September 09, 2010
The fact that Ron Artest(notes) is promoting mental health in schools today is amazing in its own right. Considering Artest went from throwing medicine in the garbage to being a government-approved mental-health spokesman in a matter of years, he knows as well as anybody the effectiveness of seeking out help. If that were the end of Artest's foray into mental-health awareness, that would be more than enough.
But since that was only the first graph of a blog post, that's not the end of the story. And really, since it's Ron Artest, there should be no surprise that there's more. Here's the latest development, which just might be more surprising than Artest's school speaking adventure. From NBA.com's Scott Howard-Cooper:
Artest finally won a title in June after 11 regular seasons of trying ... and now he's planning to sell the championship ring as a fundraiser to put more psychologists, psychiatrists and therapists in schools.
"I'm never going to put it on," he said.
Artest plans to soon announce details of what he hopes will become a worldwide auction, and he takes possession of the jewelry in an Oct. 26 pre-game ceremony before the Lakers open against the Rockets. It's an incredible gesture. But it's even more meaningful as a statement.
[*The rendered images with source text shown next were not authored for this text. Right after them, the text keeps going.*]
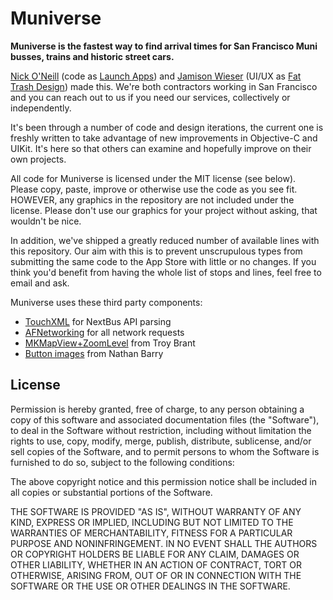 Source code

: Muniverse
==========

**Muniverse is the fastest way to find arrival times for San Francisco Muni busses, trains and historic street cars.**

[Nick O'Neill](http://nickoneill.name) (code as [Launch Apps](http://launchapps.net)) and [Jamison Wieser](http://jamisonwieser.com/) (UI/UX as [Fat Trash Design](http://fattrash.com)) made this. We're both contractors working in San Francisco and you can reach out to us if you need our services, collectively or independently.

It's been through a number of code and design iterations, the current one is freshly written to take advantage of new improvements in Objective-C and UIKit. It's here so that others can examine and hopefully improve on their own projects.

All code for Muniverse is licensed under the MIT license (see below). Please copy, paste, improve or otherwise use the code as you see fit. HOWEVER, any graphics in the repository are not included under the license. Please don't use our graphics for your project without asking, that wouldn't be nice.

In addition, we've shipped a greatly reduced number of available lines with this repository. Our aim with this is to prevent unscrupulous types from submitting the same code to the App Store with little or no changes. If you think you'd benefit from having the whole list of stops and lines, feel free to email and ask.

Muniverse uses these third party components:
* [TouchXML](https://github.com/TouchCode/TouchXML) for NextBus API parsing
* [AFNetworking](http://afnetworking.com/) for all network requests
* [MKMapView+ZoomLevel](http://troybrant.net/blog/2010/01/set-the-zoom-level-of-an-mkmapview/) from Troy Brant
* [Button images](http://nathanbarry.com/designing-buttons-ios5/) from Nathan Barry

License
-------

Permission is hereby granted, free of charge, to any person obtaining a copy of this software and associated documentation files (the "Software"), to deal in the Software without restriction, including without limitation the rights to use, copy, modify, merge, publish, distribute, sublicense, and/or sell copies of the Software, and to permit persons to whom the Software is furnished to do so, subject to the following conditions:

The above copyright notice and this permission notice shall be included in all copies or substantial portions of the Software.

THE SOFTWARE IS PROVIDED "AS IS", WITHOUT WARRANTY OF ANY KIND, EXPRESS OR IMPLIED, INCLUDING BUT NOT LIMITED TO THE WARRANTIES OF MERCHANTABILITY, FITNESS FOR A PARTICULAR PURPOSE AND NONINFRINGEMENT. IN NO EVENT SHALL THE AUTHORS OR COPYRIGHT HOLDERS BE LIABLE FOR ANY CLAIM, DAMAGES OR OTHER LIABILITY, WHETHER IN AN ACTION OF CONTRACT, TORT OR OTHERWISE, ARISING FROM, OUT OF OR IN CONNECTION WITH THE SOFTWARE OR THE USE OR OTHER DEALINGS IN THE SOFTWARE. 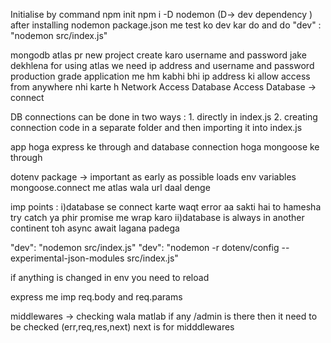 Initialise by command 
npm init
npm i -D nodemon (D-> dev dependency )
after installing nodemon package.json me test ko dev kar do and do "dev" : "nodemon src/index.js"

mongodb atlas pr new project create karo
username and password  jake dekhlena 
for using atlas we need ip address and username and password
production grade application me hm kabhi bhi ip address ki allow access from anywhere nhi karte h
Network Access
Database Access
Database -> connect

DB connections can be done in two ways : 1. directly in index.js  2. creating connection code in a separate folder and then importing it into index.js

app hoga express ke through and database connection hoga mongoose ke through

dotenv package -> important as early as possible loads env variables
mongoose.connect me atlas wala url daal denge

imp points : 
i)database se connect karte waqt error aa sakti hai to hamesha try catch  ya phir promise me wrap karo
ii)database is always in another continent toh async await lagana padega

"dev": "nodemon src/index.js"
"dev": "nodemon -r dotenv/config --experimental-json-modules src/index.js"

if anything is changed in env you need to reload

express me imp req.body and req.params 

middlewares -> checking wala matlab if any /admin is there then it need to be checked 
(err,req,res,next) next is for midddlewares
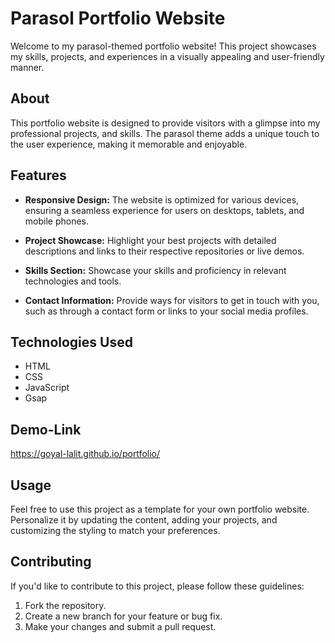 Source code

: # Parasol Portfolio Website

Welcome to my parasol-themed portfolio website! This project showcases my skills, projects, and experiences in a visually appealing and user-friendly manner.

## About

This portfolio website is designed to provide visitors with a glimpse into my professional projects, and skills. The parasol theme adds a unique touch to the user experience, making it memorable and enjoyable.

## Features

- **Responsive Design:** The website is optimized for various devices, ensuring a seamless experience for users on desktops, tablets, and mobile phones.

- **Project Showcase:** Highlight your best projects with detailed descriptions and links to their respective repositories or live demos.

- **Skills Section:** Showcase your skills and proficiency in relevant technologies and tools.

- **Contact Information:** Provide ways for visitors to get in touch with you, such as through a contact form or links to your social media profiles.

## Technologies Used

- HTML
- CSS
- JavaScript
- Gsap

## Demo-Link
https://goyal-lalit.github.io/portfolio/


## Usage

Feel free to use this project as a template for your own portfolio website. Personalize it by updating the content, adding your projects, and customizing the styling to match your preferences.

## Contributing

If you'd like to contribute to this project, please follow these guidelines:

1. Fork the repository.
2. Create a new branch for your feature or bug fix.
3. Make your changes and submit a pull request.


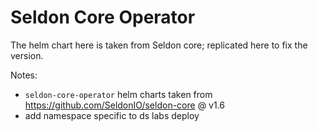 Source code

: # Seldon Core Operator #

The helm chart here is taken from Seldon core; replicated here to fix the version.

Notes:

- `seldon-core-operator` helm charts taken from https://github.com/SeldonIO/seldon-core @ v1.6
- add namespace specific to ds labs deploy
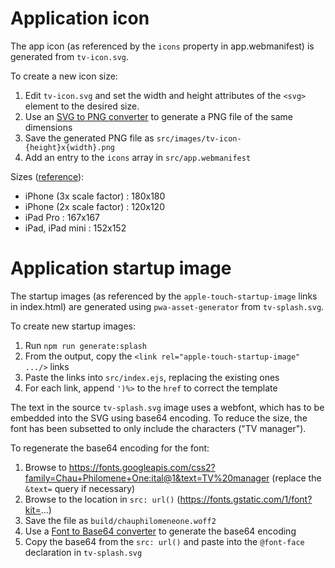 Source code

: Application icon
================
The app icon (as referenced by the `icons` property in app.webmanifest) is generated from `tv-icon.svg`.

To create a new icon size:
1. Edit `tv-icon.svg` and set the width and height attributes of the `<svg>` element to the desired size.
2. Use an [SVG to PNG converter](http://www.fileformat.info/convert/image/svg2raster.htm) to generate a PNG file of the same dimensions
3. Save the generated PNG file as `src/images/tv-icon-{height}x{width}.png`
4. Add an entry to the `icons` array in `src/app.webmanifest`

Sizes ([reference](https://developer.apple.com/design/human-interface-guidelines/ios/icons-and-images/app-icon/)):
* iPhone (3x scale factor) : 180x180
* iPhone (2x scale factor) : 120x120
* iPad Pro : 167x167
* iPad, iPad mini : 152x152

Application startup image
=========================
The startup images (as referenced by the `apple-touch-startup-image` links in index.html) are generated using `pwa-asset-generator` from `tv-splash.svg`.

To create new startup images:
1. Run `npm run generate:splash`
2. From the output, copy the `<link rel="apple-touch-startup-image" .../>` links
3. Paste the links into `src/index.ejs`, replacing the existing ones
4. For each link, append `')%>` to the `href` to correct the template

The text in the source `tv-splash.svg` image uses a webfont, which has to be embedded into the SVG using base64 encoding. To reduce the size, the font has been subsetted to only include the characters ("TV manager").

To regenerate the base64 encoding for the font:
1. Browse to https://fonts.googleapis.com/css2?family=Chau+Philomene+One:ital@1&text=TV%20manager (replace the `&text=` query if necessary)
2. Browse to the location in `src: url()` (https://fonts.gstatic.com/1/font?kit=...)
3. Save the file as `build/chauphilomeneone.woff2`
4. Use a [Font to Base64 converter](https://hellogreg.github.io/woff2base) to generate the base64 encoding
5. Copy the base64 from the `src: url()` and paste into the `@font-face` declaration in `tv-splash.svg`
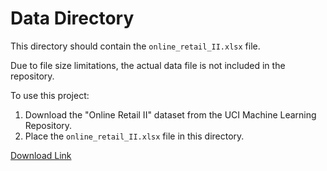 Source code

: # Data Directory

This directory should contain the `online_retail_II.xlsx` file.

Due to file size limitations, the actual data file is not included in the repository. 

To use this project:
1. Download the "Online Retail II" dataset from the UCI Machine Learning Repository.
2. Place the `online_retail_II.xlsx` file in this directory.

[Download Link](https://archive.ics.uci.edu/ml/datasets/Online+Retail+II)
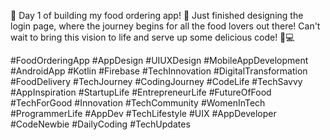 🚀 Day 1 of building my food ordering app! 🍔 Just finished designing the login page, where the journey begins for all the food lovers out there! Can't wait to bring this vision to life and serve up some delicious code! 🍕💻 



#FoodOrderingApp #AppDesign #UIUXDesign #MobileAppDevelopment #AndroidApp #Kotlin #Firebase #TechInnovation #DigitalTransformation #FoodDelivery #TechJourney #CodingJourney #CodeLife #TechSavvy #AppInspiration #StartupLife #EntrepreneurLife #FutureOfFood #TechForGood #Innovation #TechCommunity #WomenInTech #ProgrammerLife #AppDev #TechLifestyle #UIX #AppDeveloper #CodeNewbie #DailyCoding #TechUpdates
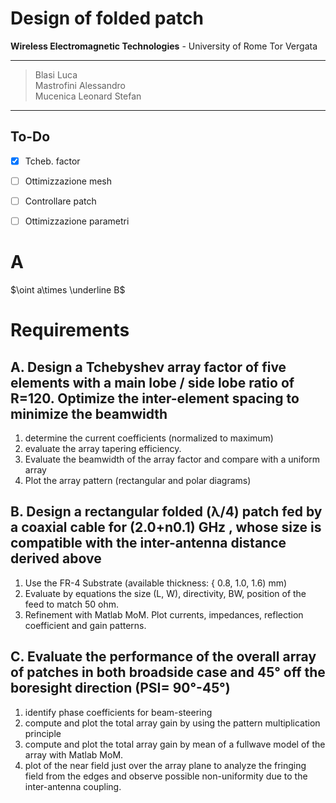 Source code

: # Design of folded patch

**Wireless Electromagnetic Technologies** - University of Rome Tor Vergata
___ 

> Blasi Luca<br>
> Mastrofini Alessandro<br>
> Mucenica Leonard Stefan
---

## To-Do

* [x] Tcheb. factor
* [ ] Ottimizzazione mesh 
* [ ] Controllare patch
* [ ] Ottimizzazione parametri 


# A

$\oint a\times \underline B$

# Requirements

## A. Design a Tchebyshev array factor of five elements with a main lobe / side lobe ratio of R=120. Optimize the inter-element spacing to minimize the beamwidth
1.	determine the current coefficients (normalized to maximum)
2.	evaluate the array tapering efficiency.
3.	Evaluate the beamwidth of the array factor and compare with a uniform array
4.	Plot the array pattern (rectangular and polar diagrams)


## B. Design a rectangular folded (λ/4) patch fed by a coaxial cable for (2.0+n0.1) GHz , whose size is compatible with the inter-antenna distance derived above
1.	Use the FR-4 Substrate (available thickness: { 0.8, 1.0, 1.6) mm)
2.	Evaluate by equations the size (L, W), directivity, BW, position of the feed to match 50 ohm.
3.	Refinement with Matlab MoM. Plot currents, impedances, reflection coefficient and gain patterns.


## C. Evaluate the performance of the overall array of patches in both broadside case and 45° off the boresight direction (PSI= 90°-45°)
1.	identify phase coefficients for beam-steering
2.	compute and plot the total array gain by using the pattern multiplication principle
3.	compute and plot the total array gain by mean of a fullwave model of the array with Matlab MoM.
4.	plot of the near field just over the array plane to analyze the fringing field from the edges and observe possible non-uniformity due to the inter-antenna coupling.

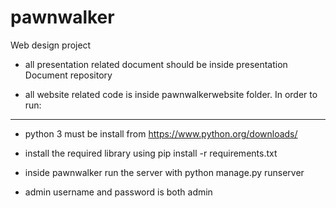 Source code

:# pawnwalker

Web design project 

* all presentation related document should be inside presentation Document repository

* all website related code is inside pawnwalkerwebsite folder. In order to run:
******** 

* python 3 must be install from https://www.python.org/downloads/
 
* install the required library using pip install -r requirements.txt

* inside pawnwalker run the server with python manage.py runserver 

* admin username and password is both admin


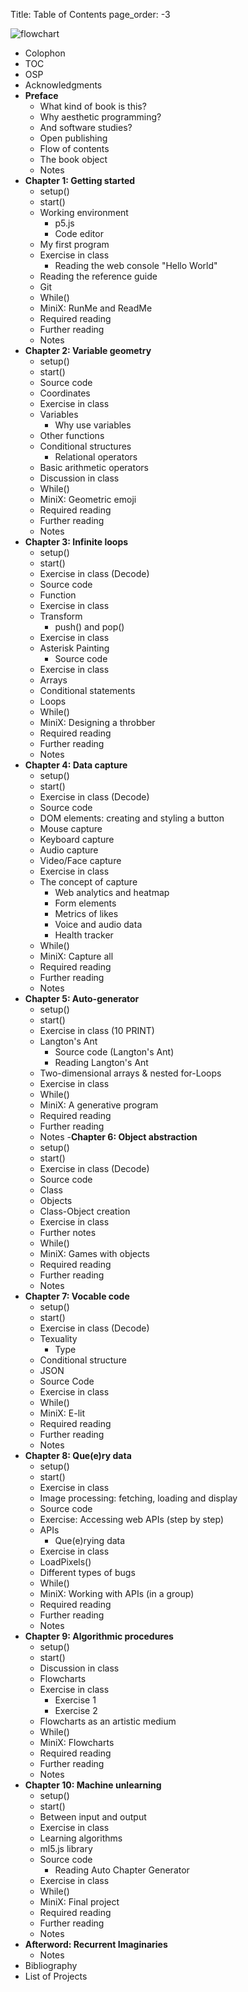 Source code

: Title: Table of Contents
page_order: -3

![flowchart](TOC.svg)

- Colophon
- TOC
- OSP
- Acknowledgments
- **Preface**
  - What kind of book is this?
  - Why aesthetic programming?
  - And software studies?
  - Open publishing
  - Flow of contents
  - The book object
  - Notes
- **Chapter 1: Getting started**
  - setup()
  - start()
  - Working environment
    - p5.js
    - Code editor
  - My first program
  - Exercise in class
    - Reading the web console "Hello World"
  - Reading the reference guide
  - Git
  - While()
  - MiniX: RunMe and ReadMe
  - Required reading
  - Further reading
  - Notes
- **Chapter 2: Variable geometry**
  - setup()
  - start()
  - Source code
  - Coordinates
  -  Exercise in class
  - Variables
    - Why use variables
  - Other functions
  - Conditional structures
    - Relational operators
  - Basic arithmetic operators
  - Discussion in class
  - While()
  - MiniX: Geometric emoji
  - Required reading
  - Further reading
  - Notes
- **Chapter 3: Infinite loops**
  - setup()
  - start()
  - Exercise in class (Decode)
  - Source code
  - Function
  - Exercise in class
  - Transform
    - push() and pop()
  - Exercise in class  
  - Asterisk Painting
    - Source code
  - Exercise in class
  - Arrays
  - Conditional statements
  - Loops
  - While()
  - MiniX: Designing a throbber
  - Required reading
  - Further reading
  - Notes
- **Chapter 4: Data capture**
  - setup()
  - start()
  - Exercise in class (Decode)
  - Source code
  - DOM elements: creating and styling a button
  - Mouse capture
  - Keyboard capture
  - Audio capture
  - Video/Face capture
  - Exercise in class
  - The concept of capture
    - Web analytics and heatmap
    - Form elements
    - Metrics of likes
    - Voice and audio data
    - Health tracker
  - While()
  - MiniX: Capture all
  - Required reading
  - Further reading
  - Notes
- **Chapter 5: Auto-generator**
  - setup()
  - start()
  - Exercise in class (10 PRINT)
  - Langton's Ant
    - Source code (Langton's Ant)
    - Reading Langton's Ant
  - Two-dimensional arrays & nested for-Loops
  - Exercise in class
  - While()
  - MiniX: A generative program
  - Required reading
  - Further reading
  - Notes
-**Chapter 6: Object abstraction**
  - setup()
  - start()
  - Exercise in class (Decode)
  - Source code
  - Class
  - Objects
  - Class-Object creation
  - Exercise in class
  - Further notes
  - While()
  - MiniX: Games with objects
  - Required reading
  - Further reading
  - Notes
- **Chapter 7: Vocable code**
  - setup()
  - start()
  - Exercise in class (Decode)
  - Texuality
    - Type
  - Conditional structure
  - JSON
  - Source Code
  - Exercise in class
  - While()
  - MiniX: E-lit
  - Required reading
  - Further reading
  - Notes
- **Chapter 8: Que(e)ry data**
  - setup()
  - start()
  - Exercise in class
  - Image processing: fetching, loading and display
  - Source code
  - Exercise: Accessing web APIs (step by step)
  - APIs
    - Que(e)rying data
  - Exercise in class
  - LoadPixels()
  - Different types of bugs
  - While()
  - MiniX: Working with APIs (in a group)
  - Required reading
  - Further reading
  - Notes
- **Chapter 9: Algorithmic procedures**
  - setup()
  - start()
  - Discussion in class
  - Flowcharts
  - Exercise in class
    - Exercise 1
    - Exercise 2
  - Flowcharts as an artistic medium
  - While()
  - MiniX: Flowcharts
  - Required reading
  - Further reading
  - Notes
- **Chapter 10: Machine unlearning**
  - setup()
  - start()
  - Between input and output
  - Exercise in class
  - Learning algorithms
  - ml5.js library
  - Source code
    - Reading Auto Chapter Generator
  - Exercise in class
  - While()
  - MiniX: Final project
  - Required reading
  - Further reading
  - Notes
- **Afterword: Recurrent Imaginaries**
  - Notes
- Bibliography
- List of Projects
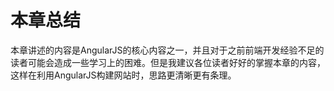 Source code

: # 本章总结
本章讲述的内容是AngularJS的核心内容之一，并且对于之前前端开发经验不足的读者可能会造成一些学习上的困难。但是我建议各位读者好好的掌握本章的内容，这样在利用AngularJS构建网站时，思路更清晰更有条理。
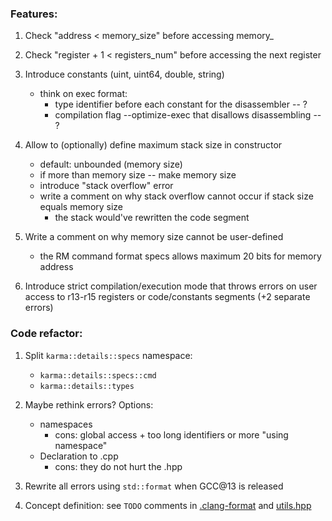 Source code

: ### Features:

1. Check "address < memory_size" before accessing memory_

2. Check "register + 1 < registers_num" before accessing the next register

3. Introduce constants (uint, uint64, double, string)
   * think on exec format:
     - type identifier before each constant for the disassembler -- ?
     - compilation flag --optimize-exec that disallows disassembling -- ?

4. Allow to (optionally) define maximum stack size in constructor
   * default: unbounded (memory size)
   * if more than memory size -- make memory size
   * introduce "stack overflow" error
   * write a comment on why stack overflow cannot occur
     if stack size equals memory size
     - the stack would've rewritten the code segment

5. Write a comment on why memory size cannot be user-defined
   * the RM command format specs allows maximum 20 bits for memory address

6. Introduce strict compilation/execution mode that throws errors on user 
   access to r13-r15 registers or code/constants segments (+2 separate errors)

### Code refactor:

1. Split `karma::details::specs` namespace:
   * `karma::details::specs::cmd`
   * `karma::details::types`

2. Maybe rethink errors? Options:
   * namespaces
     - cons: global access + too long identifiers or more "using namespace"
   * Declaration to .cpp
     - cons: they do not hurt the .hpp

3. Rewrite all errors using `std::format` when GCC@13 is released

4. Concept definition: see `TODO` comments in [.clang-format](.clang-format)
   and [utils.hpp](src/utils/utils.hpp) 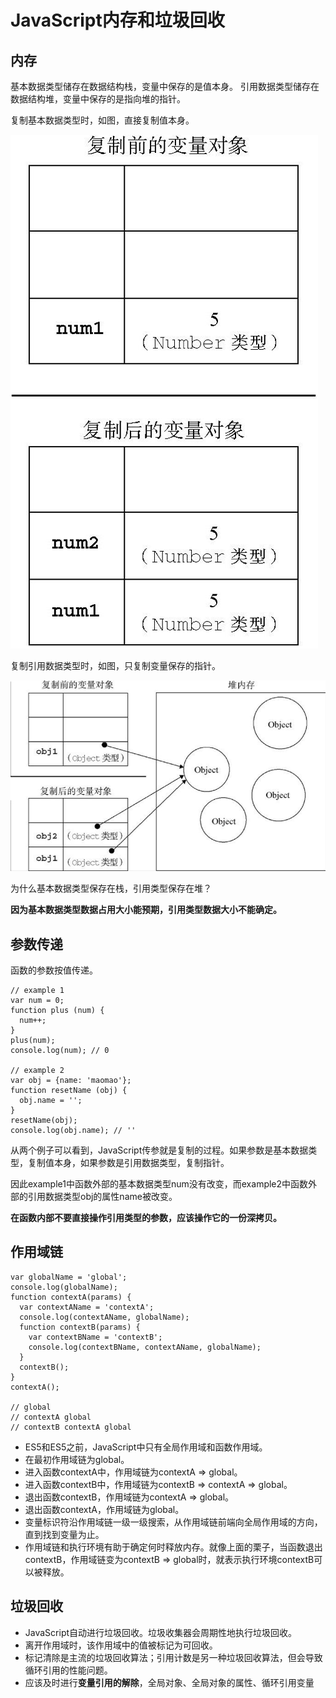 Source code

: # JavaScript内存和垃圾回收

## 内存

基本数据类型储存在数据结构栈，变量中保存的是值本身。
引用数据类型储存在数据结构堆，变量中保存的是指向堆的指针。

复制基本数据类型时，如图，直接复制值本身。

![](/assets/basic-data-type.png)

复制引用数据类型时，如图，只复制变量保存的指针。

![](/assets/reference-data-type.png)

为什么基本数据类型保存在栈，引用类型保存在堆？

**因为基本数据类型数据占用大小能预期，引用类型数据大小不能确定。**

## 参数传递

函数的参数按值传递。

    // example 1
    var num = 0;
    function plus (num) {
      num++;
    }
    plus(num);
    console.log(num); // 0
    
    // example 2
    var obj = {name: 'maomao'};
    function resetName (obj) {
      obj.name = '';
    }
    resetName(obj);
    console.log(obj.name); // ''
    
从两个例子可以看到，JavaScript传参就是复制的过程。如果参数是基本数据类型，复制值本身，如果参数是引用数据类型，复制指针。

因此example1中函数外部的基本数据类型num没有改变，而example2中函数外部的引用数据类型obj的属性name被改变。

**在函数内部不要直接操作引用类型的参数，应该操作它的一份深拷贝。**

## 作用域链

    var globalName = 'global';
    console.log(globalName);
    function contextA(params) {
      var contextAName = 'contextA';
      console.log(contextAName, globalName);
      function contextB(params) {
        var contextBName = 'contextB';
        console.log(contextBName, contextAName, globalName);
      }
      contextB();
    }
    contextA();
    
    // global
    // contextA global
    // contextB contextA global

* ES5和ES5之前，JavaScript中只有全局作用域和函数作用域。
* 在最初作用域链为global。
* 进入函数contextA中，作用域链为contextA => global。
* 进入函数contextB中，作用域链为contextB => contextA => global。
* 退出函数contextB，作用域链为contextA => global。
* 退出函数contextA，作用域链为global。
* 变量标识符沿作用域链一级一级搜索，从作用域链前端向全局作用域的方向，直到找到变量为止。
* 作用域链和执行环境有助于确定何时释放内存。就像上面的栗子，当函数退出contextB，作用域链变为contextB => global时，就表示执行环境contextB可以被释放。

## 垃圾回收

* JavaScript自动进行垃圾回收。垃圾收集器会周期性地执行垃圾回收。
* 离开作用域时，该作用域中的值被标记为可回收。
* 标记清除是主流的垃圾回收算法；引用计数是另一种垃圾回收算法，但会导致循环引用的性能问题。
* 应该及时进行**变量引用的解除**，全局对象、全局对象的属性、循环引用变量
"You work so hard to get a ring, and now you have a chance to help more people than just yourself, instead of just satisfying yourself," he said. "What's better than that? For me, this is very important."
[Video flashback: Ron Artest's amazing post-game 7 interview]
Awesome? Awesome. No one was happier to win last year's title than Ron Artest, so to see him give up something that obviously means the world to him — just to help people — is really cool. Better than cool, actually. Splendid? Heartwarming? Delightful? No words, really, but let's go with "astonishing." Yeah, that fits.
Ron Artest is a complicated dude — one day he's getting pulled over for driving a miniature race car and the next he's selling his championship ring for charity. Seems like a chill bro, nowadays. Pretty decent basketball player, too.